> **WHAT NEEDS TO BE DONE**
Your answer must consist solely of the line containing "QCString &amp;) override</td>" and each line after it through the end of the data, copied exactly.

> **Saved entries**
····················

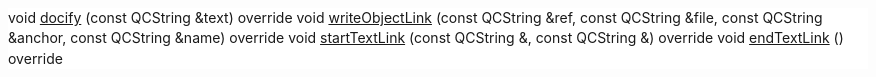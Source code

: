 <tr class="doxyMemberIndexItem">
<td class="doxyMemberIndexItemType" align="left" valign="top">void</td>
<td class="doxyMemberIndexItemName" align="left" valign="top"><a href="#af41254fa358458e4e1a018477f5107da">docify</a> (const QCString &amp;text) override</td>
</tr>
<tr class="doxyMemberIndexDescription">
<td class="doxyMemberIndexDescriptionLeft"></td>
<td class="doxyMemberIndexDescriptionRight">
</td>
</tr>
<tr class="doxyMemberIndexSeparator">
<td class="doxyMemberIndexSeparator" colspan="2"></td>
</tr>

<tr class="doxyMemberIndexItem">
<td class="doxyMemberIndexItemType" align="left" valign="top">void</td>
<td class="doxyMemberIndexItemName" align="left" valign="top"><a href="#a876ea7d92a37ae70acd2d7750007cf1a">writeObjectLink</a> (const QCString &amp;ref, const QCString &amp;file, const QCString &amp;anchor, const QCString &amp;name) override</td>
</tr>
<tr class="doxyMemberIndexDescription">
<td class="doxyMemberIndexDescriptionLeft"></td>
<td class="doxyMemberIndexDescriptionRight">
</td>
</tr>
<tr class="doxyMemberIndexSeparator">
<td class="doxyMemberIndexSeparator" colspan="2"></td>
</tr>

<tr class="doxyMemberIndexItem">
<td class="doxyMemberIndexItemType" align="left" valign="top">void</td>
<td class="doxyMemberIndexItemName" align="left" valign="top"><a href="#a6a6592b28bea055aa7bb1c23eaff99f1">startTextLink</a> (const QCString &amp;, const QCString &amp;) override</td>
</tr>
<tr class="doxyMemberIndexDescription">
<td class="doxyMemberIndexDescriptionLeft"></td>
<td class="doxyMemberIndexDescriptionRight">
</td>
</tr>
<tr class="doxyMemberIndexSeparator">
<td class="doxyMemberIndexSeparator" colspan="2"></td>
</tr>

<tr class="doxyMemberIndexItem">
<td class="doxyMemberIndexItemType" align="left" valign="top">void</td>
<td class="doxyMemberIndexItemName" align="left" valign="top"><a href="#ad686921d2934b334fd687c227f2c098c">endTextLink</a> () override</td>
</tr>
<tr class="doxyMemberIndexDescription">
<td class="doxyMemberIndexDescriptionLeft"></td>
<td class="doxyMemberIndexDescriptionRight">
</td>
</tr>
<tr class="doxyMemberIndexSeparator">
<td class="doxyMemberIndexSeparator" colspan="2"></td>
</tr>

····················

> **EXERCISE ANSWER**
<td class="doxyMemberIndexItemName" align="left" valign="top"><a href="#a6a6592b28bea055aa7bb1c23eaff99f1">startTextLink</a> (const QCString &amp;, const QCString &amp;) override</td>
</tr>
<tr class="doxyMemberIndexDescription">
<td class="doxyMemberIndexDescriptionLeft"></td>
<td class="doxyMemberIndexDescriptionRight">
</td>
</tr>
<tr class="doxyMemberIndexSeparator">
<td class="doxyMemberIndexSeparator" colspan="2"></td>
</tr>

<tr class="doxyMemberIndexItem">
<td class="doxyMemberIndexItemType" align="left" valign="top">void</td>
<td class="doxyMemberIndexItemName" align="left" valign="top"><a href="#ad686921d2934b334fd687c227f2c098c">endTextLink</a> () override</td>
</tr>
<tr class="doxyMemberIndexDescription">
<td class="doxyMemberIndexDescriptionLeft"></td>
<td class="doxyMemberIndexDescriptionRight">
</td>
</tr>
<tr class="doxyMemberIndexSeparator">
<td class="doxyMemberIndexSeparator" colspan="2"></td>
</tr>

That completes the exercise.